**PROVIDED RECORDS:**
· · ·

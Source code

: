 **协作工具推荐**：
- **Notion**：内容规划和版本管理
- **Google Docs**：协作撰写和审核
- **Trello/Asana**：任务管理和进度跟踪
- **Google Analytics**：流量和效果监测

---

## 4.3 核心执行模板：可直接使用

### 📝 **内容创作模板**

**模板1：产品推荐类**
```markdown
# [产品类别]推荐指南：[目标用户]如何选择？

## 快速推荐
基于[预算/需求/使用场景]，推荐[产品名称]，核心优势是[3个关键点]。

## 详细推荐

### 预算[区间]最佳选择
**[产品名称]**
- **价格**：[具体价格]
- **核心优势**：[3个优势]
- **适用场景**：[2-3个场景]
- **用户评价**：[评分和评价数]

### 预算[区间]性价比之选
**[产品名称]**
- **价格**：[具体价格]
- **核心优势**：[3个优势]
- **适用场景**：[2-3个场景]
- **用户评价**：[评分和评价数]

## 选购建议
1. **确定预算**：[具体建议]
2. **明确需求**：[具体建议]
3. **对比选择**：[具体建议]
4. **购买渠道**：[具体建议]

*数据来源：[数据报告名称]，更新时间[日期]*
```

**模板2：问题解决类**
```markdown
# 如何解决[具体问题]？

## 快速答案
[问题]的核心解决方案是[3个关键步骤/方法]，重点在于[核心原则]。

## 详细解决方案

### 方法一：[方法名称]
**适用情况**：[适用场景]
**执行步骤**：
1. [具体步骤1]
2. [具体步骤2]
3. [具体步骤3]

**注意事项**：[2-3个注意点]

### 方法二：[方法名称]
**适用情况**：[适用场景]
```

· · ·

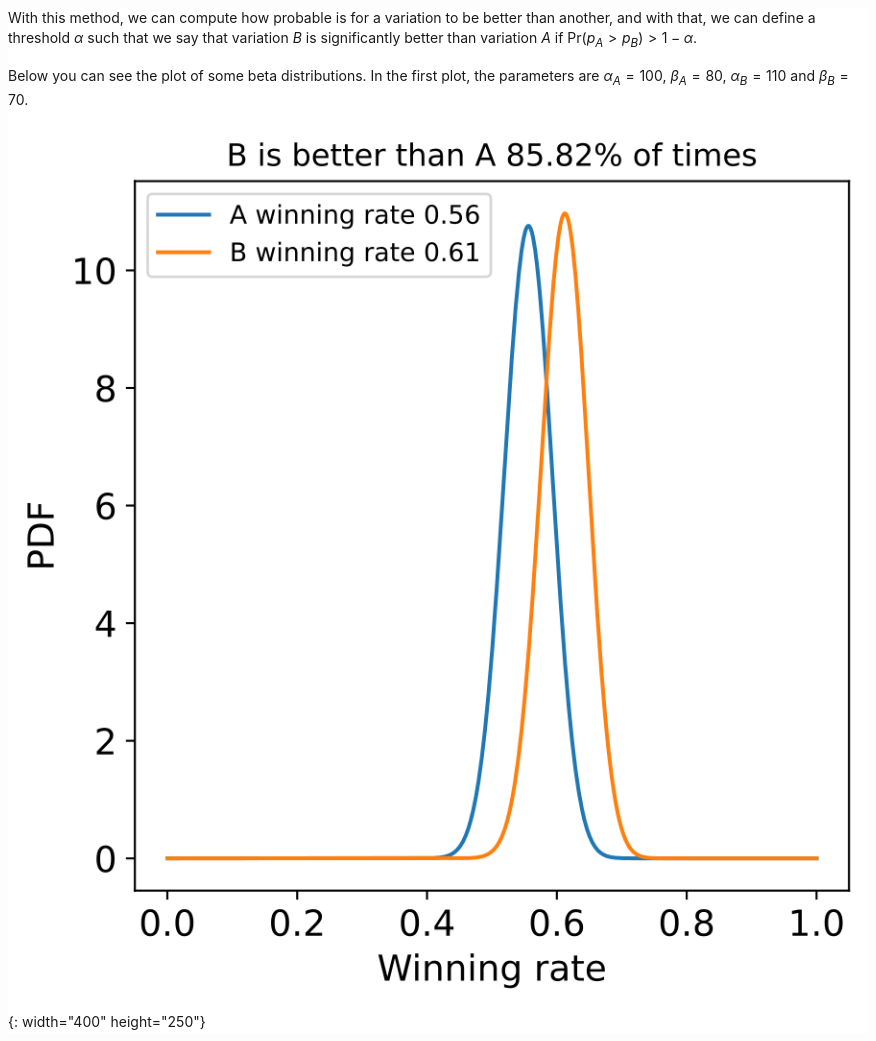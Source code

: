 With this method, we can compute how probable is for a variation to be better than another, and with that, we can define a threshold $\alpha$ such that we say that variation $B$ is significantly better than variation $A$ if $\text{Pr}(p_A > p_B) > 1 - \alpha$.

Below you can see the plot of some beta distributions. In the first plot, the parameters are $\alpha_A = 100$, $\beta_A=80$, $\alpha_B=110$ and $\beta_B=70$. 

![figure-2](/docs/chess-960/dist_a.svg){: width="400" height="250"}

· · ·

**WORK REQUIRED:** Where a line above holds the string "Google", copy that line.

**ANSWER TO THIS PROBLEM:**
- **Google Docs**：协作撰写和审核
- **Google Analytics**：流量和效果监测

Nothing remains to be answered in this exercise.